Figure 2

Expression of NPM1 was elevated in highly invasive colon cancer cell line HCT116. A. Western blotting analysis of NPM1 expression in five different colon cancer cell lines with distinct invasive potentials; β-actin was used as a loading control. B. Cell proliferation was measured by the BrdU incorporation assay. The proliferation rates of HCT116 and Colo205 were significantly higher than those of HT29. *** P < 0.0001, ** P < 0.001. C. Immunocytochemical staining of PCNA in different cell lines. Expression of PCNA was higher in the HCT116 and Colo205 cell lines than in the HT29 cell line. Picture was taken with a light microscope at 400 magnifications. *** P < 0.0001. D. HCT116 and Colo205 cells exhibited higher invasive ability than HT29 cells. 5 × 10⁵ cells in 400 ul serum free medium were loaded into transwell inserts with 8μm pore polycarbonate filters which coated with matrigel.
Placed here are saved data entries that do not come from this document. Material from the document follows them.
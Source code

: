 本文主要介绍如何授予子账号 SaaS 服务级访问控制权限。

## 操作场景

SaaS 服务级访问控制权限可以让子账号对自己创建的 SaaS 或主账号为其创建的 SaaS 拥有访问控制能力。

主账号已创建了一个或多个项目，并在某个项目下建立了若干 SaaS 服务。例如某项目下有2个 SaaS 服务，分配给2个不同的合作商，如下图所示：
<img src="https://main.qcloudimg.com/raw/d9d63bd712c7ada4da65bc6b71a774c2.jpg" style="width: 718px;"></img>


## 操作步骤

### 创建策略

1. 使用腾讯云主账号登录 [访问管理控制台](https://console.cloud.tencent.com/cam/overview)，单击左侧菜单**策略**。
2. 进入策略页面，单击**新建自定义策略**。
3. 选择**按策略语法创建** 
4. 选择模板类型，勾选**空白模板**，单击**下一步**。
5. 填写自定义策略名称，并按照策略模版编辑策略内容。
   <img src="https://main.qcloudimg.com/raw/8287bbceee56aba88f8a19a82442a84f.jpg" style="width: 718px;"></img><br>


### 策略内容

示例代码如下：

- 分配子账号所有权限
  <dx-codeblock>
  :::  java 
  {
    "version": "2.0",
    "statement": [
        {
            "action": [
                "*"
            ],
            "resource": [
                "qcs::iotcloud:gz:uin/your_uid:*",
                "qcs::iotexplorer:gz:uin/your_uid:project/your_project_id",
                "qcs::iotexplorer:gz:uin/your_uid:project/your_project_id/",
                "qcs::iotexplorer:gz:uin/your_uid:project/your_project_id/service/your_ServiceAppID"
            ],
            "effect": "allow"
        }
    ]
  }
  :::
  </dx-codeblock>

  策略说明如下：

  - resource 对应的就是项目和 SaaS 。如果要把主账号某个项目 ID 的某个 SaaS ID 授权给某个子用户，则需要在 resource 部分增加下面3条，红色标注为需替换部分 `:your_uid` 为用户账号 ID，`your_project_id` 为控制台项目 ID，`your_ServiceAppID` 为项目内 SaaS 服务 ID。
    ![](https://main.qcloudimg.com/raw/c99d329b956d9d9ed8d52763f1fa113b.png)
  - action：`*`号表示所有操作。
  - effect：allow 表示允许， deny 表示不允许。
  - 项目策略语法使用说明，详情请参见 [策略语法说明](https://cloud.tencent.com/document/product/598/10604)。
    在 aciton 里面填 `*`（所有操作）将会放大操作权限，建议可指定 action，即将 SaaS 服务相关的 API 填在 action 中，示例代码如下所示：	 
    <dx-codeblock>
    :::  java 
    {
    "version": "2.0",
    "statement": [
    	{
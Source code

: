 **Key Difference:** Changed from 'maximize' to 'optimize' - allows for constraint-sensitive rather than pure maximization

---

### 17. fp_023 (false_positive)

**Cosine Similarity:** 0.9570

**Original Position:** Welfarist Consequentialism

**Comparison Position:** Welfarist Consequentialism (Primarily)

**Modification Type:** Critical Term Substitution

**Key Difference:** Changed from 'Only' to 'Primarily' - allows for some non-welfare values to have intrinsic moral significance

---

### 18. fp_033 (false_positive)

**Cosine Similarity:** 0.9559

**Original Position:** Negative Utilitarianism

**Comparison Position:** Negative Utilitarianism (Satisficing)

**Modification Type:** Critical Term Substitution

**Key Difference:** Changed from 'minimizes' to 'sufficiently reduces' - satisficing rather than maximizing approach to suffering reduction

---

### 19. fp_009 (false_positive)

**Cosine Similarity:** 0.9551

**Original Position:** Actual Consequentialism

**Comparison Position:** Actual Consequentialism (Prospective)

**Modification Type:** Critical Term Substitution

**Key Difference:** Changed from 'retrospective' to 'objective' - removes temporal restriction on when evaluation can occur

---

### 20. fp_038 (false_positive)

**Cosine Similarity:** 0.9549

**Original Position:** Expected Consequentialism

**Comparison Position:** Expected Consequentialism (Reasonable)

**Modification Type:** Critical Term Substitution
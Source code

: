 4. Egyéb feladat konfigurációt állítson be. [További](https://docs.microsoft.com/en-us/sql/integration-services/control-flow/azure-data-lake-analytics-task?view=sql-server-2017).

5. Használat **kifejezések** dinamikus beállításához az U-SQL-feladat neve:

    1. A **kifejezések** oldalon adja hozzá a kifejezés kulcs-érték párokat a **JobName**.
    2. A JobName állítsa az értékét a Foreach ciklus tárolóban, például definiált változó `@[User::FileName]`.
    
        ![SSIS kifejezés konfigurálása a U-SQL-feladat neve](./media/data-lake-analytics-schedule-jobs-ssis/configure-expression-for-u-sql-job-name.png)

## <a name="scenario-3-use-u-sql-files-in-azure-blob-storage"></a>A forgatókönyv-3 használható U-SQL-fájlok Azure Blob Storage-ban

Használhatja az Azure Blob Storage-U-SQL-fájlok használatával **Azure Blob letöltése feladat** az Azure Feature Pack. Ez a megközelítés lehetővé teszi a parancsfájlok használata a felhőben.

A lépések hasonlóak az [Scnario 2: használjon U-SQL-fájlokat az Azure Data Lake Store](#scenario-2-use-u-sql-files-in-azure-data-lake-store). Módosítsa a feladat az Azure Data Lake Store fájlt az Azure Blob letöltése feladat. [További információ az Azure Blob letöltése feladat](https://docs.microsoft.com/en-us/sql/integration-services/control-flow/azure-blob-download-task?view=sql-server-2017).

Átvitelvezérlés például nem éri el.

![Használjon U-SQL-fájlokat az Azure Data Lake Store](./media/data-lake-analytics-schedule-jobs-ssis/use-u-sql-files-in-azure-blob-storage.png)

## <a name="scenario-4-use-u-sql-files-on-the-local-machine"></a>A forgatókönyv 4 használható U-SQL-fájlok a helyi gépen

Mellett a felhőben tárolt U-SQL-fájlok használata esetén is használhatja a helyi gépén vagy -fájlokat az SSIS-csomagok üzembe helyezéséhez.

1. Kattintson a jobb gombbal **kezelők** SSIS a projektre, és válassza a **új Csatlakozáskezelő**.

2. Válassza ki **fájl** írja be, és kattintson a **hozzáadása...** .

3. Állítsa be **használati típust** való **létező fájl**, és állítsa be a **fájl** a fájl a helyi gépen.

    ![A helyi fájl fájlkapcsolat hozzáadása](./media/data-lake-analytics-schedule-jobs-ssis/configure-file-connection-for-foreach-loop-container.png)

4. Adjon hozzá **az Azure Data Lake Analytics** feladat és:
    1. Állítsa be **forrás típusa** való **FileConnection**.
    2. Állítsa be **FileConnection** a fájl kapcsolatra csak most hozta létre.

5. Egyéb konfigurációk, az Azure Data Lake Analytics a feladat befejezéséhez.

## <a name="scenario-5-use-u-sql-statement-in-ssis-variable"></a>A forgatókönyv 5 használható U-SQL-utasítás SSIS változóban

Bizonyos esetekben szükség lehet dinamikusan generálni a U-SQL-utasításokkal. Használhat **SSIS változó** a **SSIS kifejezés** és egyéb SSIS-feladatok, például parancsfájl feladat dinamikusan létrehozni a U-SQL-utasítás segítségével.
After 48h incubation, the invaded cells on the bottom side of the membrane were fixed and stained with 0.005% crystal violet. Then,the number of invaded cells was counted in three randomly chosen areas (400 × magnification) and summarized in the right panel. *** P < 0.0001, ** P < 0.001. E. HCT116 and Colo205 cells exhibited higher migration ability than HT29 cells. Migration assay was performed the same as transwell invasion assay except that there was no coating matrigel on the filters. *** P < 0.0001. F. Representative images of wound healing assays at 0 and 24 h (100 × migration). The migration distance was quantified by subtracting the width of the wounds at each time point from the width of the initial wounds. HCT116 cells showed increased migration ability compared with the other cell lines. *** P < 0.0001.